すきなひと。



机を運び終わったとき先生が、あたしの手を軽く引っ張った。


「え?」


「手伝ってくれた報酬(笑)」


そういって、自販機の前に立つ。


「何がいい?」


「オレンジジュース!めっちゃ好きやねん!!・・けどえぇの・・?」


「いーんだって。こんくらい。でも、内緒な?」


「ん。内緒!」


オレンジジュースが入った紙コップをあたしに渡す。


「ほい。
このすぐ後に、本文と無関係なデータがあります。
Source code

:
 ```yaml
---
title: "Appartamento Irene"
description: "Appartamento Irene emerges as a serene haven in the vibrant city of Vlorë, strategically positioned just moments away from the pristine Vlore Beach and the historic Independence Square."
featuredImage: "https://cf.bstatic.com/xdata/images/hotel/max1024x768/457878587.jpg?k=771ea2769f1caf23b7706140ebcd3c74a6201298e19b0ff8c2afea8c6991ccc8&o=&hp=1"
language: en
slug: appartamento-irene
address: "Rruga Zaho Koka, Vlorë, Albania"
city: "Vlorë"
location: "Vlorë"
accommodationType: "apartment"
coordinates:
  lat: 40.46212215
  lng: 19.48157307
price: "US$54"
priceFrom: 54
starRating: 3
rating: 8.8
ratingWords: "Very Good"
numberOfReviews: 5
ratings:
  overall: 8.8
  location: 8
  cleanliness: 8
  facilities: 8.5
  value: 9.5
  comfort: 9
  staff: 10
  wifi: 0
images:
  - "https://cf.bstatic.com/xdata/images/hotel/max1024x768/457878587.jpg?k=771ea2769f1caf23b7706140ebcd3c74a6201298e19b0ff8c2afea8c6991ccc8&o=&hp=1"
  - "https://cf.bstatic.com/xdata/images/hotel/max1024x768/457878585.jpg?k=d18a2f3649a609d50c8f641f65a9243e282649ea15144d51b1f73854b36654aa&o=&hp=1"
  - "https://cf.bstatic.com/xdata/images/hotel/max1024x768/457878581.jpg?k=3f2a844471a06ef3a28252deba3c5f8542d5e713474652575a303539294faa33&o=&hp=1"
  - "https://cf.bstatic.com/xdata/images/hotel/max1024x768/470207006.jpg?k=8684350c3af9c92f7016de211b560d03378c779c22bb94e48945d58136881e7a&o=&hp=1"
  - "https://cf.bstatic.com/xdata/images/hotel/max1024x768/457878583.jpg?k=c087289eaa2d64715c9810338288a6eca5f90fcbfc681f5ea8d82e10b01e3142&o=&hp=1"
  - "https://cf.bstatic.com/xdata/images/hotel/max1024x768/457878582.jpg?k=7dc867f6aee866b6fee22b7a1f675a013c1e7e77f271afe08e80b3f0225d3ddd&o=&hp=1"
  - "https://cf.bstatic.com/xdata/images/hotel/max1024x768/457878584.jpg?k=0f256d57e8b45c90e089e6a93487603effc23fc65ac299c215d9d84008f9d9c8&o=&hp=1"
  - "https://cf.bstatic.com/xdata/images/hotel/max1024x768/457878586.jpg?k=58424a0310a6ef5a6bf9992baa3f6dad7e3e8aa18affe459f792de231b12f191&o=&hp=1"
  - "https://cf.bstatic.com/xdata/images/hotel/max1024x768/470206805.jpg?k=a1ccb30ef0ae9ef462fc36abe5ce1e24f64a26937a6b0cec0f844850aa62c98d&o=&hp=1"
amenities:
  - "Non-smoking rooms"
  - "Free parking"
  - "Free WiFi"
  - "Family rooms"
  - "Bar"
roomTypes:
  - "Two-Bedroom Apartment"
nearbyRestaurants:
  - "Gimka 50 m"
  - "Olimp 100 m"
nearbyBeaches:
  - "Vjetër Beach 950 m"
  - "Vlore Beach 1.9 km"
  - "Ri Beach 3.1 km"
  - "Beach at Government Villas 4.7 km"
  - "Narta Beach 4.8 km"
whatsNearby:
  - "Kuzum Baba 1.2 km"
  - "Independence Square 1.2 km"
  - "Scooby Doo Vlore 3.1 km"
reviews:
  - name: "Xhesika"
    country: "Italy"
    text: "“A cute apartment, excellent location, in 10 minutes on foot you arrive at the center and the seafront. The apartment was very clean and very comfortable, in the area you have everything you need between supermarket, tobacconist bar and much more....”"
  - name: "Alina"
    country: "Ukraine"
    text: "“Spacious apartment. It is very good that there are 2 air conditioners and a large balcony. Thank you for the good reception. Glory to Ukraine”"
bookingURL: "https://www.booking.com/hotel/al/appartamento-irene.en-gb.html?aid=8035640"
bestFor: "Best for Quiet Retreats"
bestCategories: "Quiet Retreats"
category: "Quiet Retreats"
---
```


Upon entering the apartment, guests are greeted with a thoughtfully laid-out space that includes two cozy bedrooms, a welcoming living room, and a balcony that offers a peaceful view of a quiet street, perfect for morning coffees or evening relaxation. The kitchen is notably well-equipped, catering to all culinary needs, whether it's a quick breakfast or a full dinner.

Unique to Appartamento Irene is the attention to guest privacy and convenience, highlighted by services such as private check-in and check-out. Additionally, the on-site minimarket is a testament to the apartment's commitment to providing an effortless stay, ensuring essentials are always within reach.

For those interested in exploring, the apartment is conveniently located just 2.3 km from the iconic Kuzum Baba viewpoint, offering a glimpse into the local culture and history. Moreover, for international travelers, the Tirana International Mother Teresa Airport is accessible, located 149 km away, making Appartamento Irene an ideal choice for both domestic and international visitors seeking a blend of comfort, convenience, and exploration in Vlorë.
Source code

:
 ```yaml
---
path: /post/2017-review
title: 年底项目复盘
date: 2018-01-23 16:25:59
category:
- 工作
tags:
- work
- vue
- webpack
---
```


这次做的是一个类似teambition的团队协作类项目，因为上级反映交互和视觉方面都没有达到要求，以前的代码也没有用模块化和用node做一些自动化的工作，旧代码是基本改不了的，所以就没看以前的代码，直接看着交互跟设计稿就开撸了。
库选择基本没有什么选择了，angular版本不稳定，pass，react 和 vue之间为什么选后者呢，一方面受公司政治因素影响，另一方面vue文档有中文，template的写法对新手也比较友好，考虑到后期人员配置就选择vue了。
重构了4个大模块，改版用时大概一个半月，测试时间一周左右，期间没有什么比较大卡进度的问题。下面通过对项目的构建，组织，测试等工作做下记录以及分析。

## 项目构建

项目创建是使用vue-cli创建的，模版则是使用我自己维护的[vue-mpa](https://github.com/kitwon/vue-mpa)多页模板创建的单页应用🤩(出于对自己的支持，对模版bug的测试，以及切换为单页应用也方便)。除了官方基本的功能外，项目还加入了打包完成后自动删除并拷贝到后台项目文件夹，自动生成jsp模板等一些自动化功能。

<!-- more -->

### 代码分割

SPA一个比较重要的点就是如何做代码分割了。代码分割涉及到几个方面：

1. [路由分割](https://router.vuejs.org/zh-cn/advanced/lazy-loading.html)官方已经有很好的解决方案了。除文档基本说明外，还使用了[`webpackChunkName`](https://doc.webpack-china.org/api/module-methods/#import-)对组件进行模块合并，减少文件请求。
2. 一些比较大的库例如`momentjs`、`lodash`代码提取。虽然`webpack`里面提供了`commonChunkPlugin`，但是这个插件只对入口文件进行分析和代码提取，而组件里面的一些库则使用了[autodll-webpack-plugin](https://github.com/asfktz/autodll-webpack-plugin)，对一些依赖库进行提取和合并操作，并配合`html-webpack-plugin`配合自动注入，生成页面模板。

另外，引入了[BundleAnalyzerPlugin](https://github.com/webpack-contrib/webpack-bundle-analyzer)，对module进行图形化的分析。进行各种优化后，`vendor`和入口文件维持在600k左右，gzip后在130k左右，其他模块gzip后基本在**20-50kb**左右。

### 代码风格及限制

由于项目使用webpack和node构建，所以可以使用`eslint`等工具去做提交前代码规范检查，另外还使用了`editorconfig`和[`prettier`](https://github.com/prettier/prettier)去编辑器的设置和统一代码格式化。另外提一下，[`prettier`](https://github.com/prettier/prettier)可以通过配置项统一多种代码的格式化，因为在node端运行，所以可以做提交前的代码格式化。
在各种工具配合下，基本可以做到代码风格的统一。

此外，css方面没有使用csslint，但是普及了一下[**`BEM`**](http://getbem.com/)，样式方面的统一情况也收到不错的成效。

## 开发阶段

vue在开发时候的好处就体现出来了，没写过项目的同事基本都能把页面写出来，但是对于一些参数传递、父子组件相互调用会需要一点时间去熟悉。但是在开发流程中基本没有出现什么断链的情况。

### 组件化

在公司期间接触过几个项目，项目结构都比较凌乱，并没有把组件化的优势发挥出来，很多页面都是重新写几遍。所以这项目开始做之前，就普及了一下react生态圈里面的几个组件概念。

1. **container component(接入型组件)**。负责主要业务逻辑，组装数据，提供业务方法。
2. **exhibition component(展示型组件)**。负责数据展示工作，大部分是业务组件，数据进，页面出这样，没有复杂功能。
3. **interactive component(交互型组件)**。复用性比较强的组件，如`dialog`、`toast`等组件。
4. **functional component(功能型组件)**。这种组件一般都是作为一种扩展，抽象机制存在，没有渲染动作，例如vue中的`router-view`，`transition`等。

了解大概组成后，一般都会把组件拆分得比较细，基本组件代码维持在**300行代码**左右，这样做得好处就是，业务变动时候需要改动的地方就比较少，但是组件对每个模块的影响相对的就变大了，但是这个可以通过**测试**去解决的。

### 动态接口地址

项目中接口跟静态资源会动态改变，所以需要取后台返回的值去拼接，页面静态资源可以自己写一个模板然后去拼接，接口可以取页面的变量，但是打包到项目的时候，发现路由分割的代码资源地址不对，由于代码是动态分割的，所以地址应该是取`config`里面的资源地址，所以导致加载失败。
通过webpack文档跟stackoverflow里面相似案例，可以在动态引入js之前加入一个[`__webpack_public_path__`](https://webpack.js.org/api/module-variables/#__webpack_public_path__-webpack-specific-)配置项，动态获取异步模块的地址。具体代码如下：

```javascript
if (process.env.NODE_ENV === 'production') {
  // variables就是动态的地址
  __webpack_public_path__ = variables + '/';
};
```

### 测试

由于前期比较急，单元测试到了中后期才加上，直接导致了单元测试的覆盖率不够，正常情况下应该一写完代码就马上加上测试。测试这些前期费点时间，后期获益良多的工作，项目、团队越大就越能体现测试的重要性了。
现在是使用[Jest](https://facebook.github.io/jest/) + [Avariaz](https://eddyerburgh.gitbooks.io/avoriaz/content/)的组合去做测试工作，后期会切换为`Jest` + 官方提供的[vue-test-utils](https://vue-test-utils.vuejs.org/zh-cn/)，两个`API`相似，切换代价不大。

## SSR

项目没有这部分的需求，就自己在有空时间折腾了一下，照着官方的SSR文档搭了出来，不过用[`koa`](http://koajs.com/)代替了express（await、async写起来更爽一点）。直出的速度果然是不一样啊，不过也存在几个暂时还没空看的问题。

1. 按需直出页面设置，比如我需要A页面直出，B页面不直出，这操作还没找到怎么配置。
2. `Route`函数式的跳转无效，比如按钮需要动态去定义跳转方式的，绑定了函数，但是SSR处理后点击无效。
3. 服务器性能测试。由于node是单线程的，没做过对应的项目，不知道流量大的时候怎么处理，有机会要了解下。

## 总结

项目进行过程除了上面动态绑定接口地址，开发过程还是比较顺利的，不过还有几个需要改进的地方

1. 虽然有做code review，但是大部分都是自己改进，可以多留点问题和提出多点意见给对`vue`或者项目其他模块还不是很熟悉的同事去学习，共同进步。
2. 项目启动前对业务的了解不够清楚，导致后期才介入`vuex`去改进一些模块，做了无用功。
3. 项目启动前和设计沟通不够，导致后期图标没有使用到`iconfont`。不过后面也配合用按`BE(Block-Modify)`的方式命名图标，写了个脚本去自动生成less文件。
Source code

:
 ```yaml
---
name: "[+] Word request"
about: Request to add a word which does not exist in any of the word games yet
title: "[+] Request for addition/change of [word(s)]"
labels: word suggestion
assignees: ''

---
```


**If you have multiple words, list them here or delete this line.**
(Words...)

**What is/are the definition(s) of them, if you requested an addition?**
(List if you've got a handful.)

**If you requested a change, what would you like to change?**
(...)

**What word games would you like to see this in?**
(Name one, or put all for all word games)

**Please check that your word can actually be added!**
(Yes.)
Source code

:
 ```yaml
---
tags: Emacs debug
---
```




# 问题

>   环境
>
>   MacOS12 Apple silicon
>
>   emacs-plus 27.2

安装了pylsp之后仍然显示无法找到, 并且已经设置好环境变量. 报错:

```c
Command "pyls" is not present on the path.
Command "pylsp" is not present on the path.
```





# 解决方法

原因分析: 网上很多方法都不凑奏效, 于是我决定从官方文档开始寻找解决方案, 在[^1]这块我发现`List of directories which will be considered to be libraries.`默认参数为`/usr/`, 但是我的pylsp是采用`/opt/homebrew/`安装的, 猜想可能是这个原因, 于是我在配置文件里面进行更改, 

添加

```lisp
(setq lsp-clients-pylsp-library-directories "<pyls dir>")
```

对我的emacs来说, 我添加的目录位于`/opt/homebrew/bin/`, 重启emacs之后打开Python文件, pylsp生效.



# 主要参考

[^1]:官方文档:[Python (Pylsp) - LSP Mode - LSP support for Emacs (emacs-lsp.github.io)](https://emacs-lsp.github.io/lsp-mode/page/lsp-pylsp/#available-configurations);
ありがたく飲めよ〜」


「ありがたく頂戴させていただきますー」


そんなあたしの返しに先生は笑う。


「ちょ、今どっこも笑う要素なかったよ?!」


「心愛お前…っ(笑)」


「な・・・っ?!」


腹を抱えて笑う先生。
けどあたしの顔はめちゃめちゃ熱くて。
だって「心愛」って。
あたしも負けじと名前を呼ぶ。


「ゆ・・・悠平が言うからあたしが便乗すんねやんかっ」


ドキドキがとまらない。


「ははっぎこちねー(笑)」


「なっなにがよ」


「悠平って(笑)」


「うっさい!!」


相変わらず笑う先生。
それを見てあたしも笑顔が零れた。






あたしは自分の名前が嫌いだ。
変わってるし、変だし。
けど、先生に「心愛」って呼ばれて、すんなりあたしの中に入ってきたんだ。
気付き始めた自分の気持ち。
気付き始めたばかりだったのに、名前を呼ばれた瞬間、その気持ちに完全に気付いてしまった。



そう・・・先生のことが「好き」って。